Change in the proportion of the feasibility evaluation index R value range for the establishment of medical equipment metrological standards when the weight of mandatory calibration equipment indicator increases.
Fig. 4.
Change in the proportion of the feasibility evaluation index R value range for the establishment of medical equipment metrological standards when the weight of measurement operation skills indicator increases.
Fig. 5.
Change in the proportion of the feasibility evaluation index R value range for the establishment of medical equipment metrological standards when the weight of calibration work efficiency indicator increases.

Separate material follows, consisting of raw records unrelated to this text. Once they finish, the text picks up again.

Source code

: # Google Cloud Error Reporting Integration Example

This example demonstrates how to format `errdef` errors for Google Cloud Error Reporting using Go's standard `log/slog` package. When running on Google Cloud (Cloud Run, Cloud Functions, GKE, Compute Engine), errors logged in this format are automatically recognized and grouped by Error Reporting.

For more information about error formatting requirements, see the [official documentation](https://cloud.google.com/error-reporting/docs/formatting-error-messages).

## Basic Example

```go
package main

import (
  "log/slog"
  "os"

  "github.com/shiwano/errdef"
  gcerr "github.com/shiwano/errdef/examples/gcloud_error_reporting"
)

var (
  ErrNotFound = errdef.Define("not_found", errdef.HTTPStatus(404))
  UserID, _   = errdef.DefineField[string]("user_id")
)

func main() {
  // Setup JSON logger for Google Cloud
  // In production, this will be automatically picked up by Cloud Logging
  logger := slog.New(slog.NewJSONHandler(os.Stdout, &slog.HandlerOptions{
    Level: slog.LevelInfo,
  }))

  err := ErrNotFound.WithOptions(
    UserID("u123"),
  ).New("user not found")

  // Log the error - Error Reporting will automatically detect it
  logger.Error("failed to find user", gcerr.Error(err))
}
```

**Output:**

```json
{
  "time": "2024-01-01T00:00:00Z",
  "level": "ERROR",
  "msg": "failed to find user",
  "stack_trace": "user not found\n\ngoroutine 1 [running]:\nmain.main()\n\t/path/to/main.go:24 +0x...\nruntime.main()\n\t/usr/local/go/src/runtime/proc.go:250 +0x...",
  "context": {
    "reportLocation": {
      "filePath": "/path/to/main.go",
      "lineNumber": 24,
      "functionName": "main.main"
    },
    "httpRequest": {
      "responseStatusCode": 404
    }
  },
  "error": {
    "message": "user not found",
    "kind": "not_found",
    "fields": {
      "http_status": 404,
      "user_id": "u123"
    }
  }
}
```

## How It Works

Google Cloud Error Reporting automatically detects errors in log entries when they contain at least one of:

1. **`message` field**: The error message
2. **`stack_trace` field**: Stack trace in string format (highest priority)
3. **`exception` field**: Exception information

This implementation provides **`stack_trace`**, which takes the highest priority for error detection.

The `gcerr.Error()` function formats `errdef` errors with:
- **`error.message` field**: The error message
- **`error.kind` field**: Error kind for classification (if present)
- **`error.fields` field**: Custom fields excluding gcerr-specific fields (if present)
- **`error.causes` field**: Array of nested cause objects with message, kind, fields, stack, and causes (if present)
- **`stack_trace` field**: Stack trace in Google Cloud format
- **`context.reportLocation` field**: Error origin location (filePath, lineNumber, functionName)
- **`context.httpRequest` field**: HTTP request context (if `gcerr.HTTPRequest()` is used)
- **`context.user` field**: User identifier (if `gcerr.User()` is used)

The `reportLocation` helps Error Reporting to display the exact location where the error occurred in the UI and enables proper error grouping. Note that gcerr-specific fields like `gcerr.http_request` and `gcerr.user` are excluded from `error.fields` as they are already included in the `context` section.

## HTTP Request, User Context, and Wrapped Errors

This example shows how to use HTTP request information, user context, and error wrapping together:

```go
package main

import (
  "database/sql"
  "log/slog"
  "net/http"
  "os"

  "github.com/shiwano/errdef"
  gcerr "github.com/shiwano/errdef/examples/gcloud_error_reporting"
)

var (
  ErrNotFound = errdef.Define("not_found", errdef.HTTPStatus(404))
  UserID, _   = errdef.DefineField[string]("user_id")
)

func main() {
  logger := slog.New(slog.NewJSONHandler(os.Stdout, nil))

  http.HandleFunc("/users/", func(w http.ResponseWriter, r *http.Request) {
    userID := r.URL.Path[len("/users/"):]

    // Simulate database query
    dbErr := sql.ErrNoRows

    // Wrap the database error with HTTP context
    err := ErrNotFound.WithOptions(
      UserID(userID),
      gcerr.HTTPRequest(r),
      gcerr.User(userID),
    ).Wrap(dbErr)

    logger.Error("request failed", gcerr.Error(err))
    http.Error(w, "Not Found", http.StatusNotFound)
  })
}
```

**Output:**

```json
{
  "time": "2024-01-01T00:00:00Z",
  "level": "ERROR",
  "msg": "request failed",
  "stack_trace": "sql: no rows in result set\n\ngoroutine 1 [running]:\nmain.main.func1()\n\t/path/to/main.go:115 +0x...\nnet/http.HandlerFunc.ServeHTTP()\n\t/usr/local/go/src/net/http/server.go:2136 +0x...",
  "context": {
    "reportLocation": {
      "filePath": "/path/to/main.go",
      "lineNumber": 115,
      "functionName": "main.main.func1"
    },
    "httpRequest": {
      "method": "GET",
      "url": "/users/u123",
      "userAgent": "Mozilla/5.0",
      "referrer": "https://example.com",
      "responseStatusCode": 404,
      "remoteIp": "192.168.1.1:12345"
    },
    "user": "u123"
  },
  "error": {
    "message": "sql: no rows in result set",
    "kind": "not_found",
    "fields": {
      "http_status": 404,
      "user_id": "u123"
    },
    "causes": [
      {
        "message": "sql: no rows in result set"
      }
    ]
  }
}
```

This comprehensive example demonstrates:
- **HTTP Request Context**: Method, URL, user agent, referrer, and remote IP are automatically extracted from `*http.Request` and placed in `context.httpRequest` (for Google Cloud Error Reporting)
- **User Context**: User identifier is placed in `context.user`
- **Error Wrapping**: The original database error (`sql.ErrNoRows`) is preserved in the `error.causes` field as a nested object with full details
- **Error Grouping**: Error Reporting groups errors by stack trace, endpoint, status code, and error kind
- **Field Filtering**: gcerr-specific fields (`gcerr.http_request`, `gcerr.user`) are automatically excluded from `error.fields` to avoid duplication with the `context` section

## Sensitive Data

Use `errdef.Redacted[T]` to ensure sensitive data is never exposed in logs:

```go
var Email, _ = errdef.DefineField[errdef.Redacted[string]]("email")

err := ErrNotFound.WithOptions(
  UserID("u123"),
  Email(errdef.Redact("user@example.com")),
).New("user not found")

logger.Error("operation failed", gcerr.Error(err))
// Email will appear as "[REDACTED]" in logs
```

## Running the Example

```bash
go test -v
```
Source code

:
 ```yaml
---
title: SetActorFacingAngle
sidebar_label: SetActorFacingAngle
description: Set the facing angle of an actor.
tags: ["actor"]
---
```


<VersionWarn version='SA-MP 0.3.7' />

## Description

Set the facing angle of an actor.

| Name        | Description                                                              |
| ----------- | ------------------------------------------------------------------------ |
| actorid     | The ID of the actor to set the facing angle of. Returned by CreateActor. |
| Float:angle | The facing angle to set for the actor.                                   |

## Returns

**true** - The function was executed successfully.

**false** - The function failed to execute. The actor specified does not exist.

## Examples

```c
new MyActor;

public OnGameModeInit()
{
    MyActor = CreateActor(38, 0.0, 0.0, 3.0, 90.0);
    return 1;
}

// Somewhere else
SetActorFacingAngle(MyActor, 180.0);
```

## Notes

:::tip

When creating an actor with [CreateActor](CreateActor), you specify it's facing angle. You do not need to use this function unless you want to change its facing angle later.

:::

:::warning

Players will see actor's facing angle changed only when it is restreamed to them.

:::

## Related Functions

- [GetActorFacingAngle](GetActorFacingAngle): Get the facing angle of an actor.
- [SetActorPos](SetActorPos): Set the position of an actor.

Results of sensitivity analysis of main criterion level evaluation index
When perturbing the weights at the economic level, medical equipment level, medical institution level, entrusted verification institution level, and technical condition level, the internal weights of the sub-criteria-level evaluation indicators remain unchanged and are set to their initial weights, as shown in Table 2. The weight of the evaluation indicator with the smallest initial weight, the technical condition level, is fixed and unchanged. The weights of the three evaluation indicators at the economic level, medical equipment level, and medical institution level are perturbed by 5% of their initial weights, with a perturbation range from − 20 to 20% of the initial weights. The weight of the entrusted verification institution level is calculated based on the total weight value of the 5 evaluation indicators being 1. The distribution of the feasibility indicator R for the establishment of measurement standards for medical equipment, calculated from 729 different perturbation amounts, is shown in Fig. 6. The analysis concludes that the weight at the economic level should be between 80% and 85% of the initial weight, the weight at the medical equipment level should be 85% of the initial weight, and the weight at the medical institution level should be 95% of the initial weight.
Fig. 6.
Change in the proportion of the feasibility evaluation index R value range for the establishment of medical equipment metrological standards when the weight of economic level indicator increases.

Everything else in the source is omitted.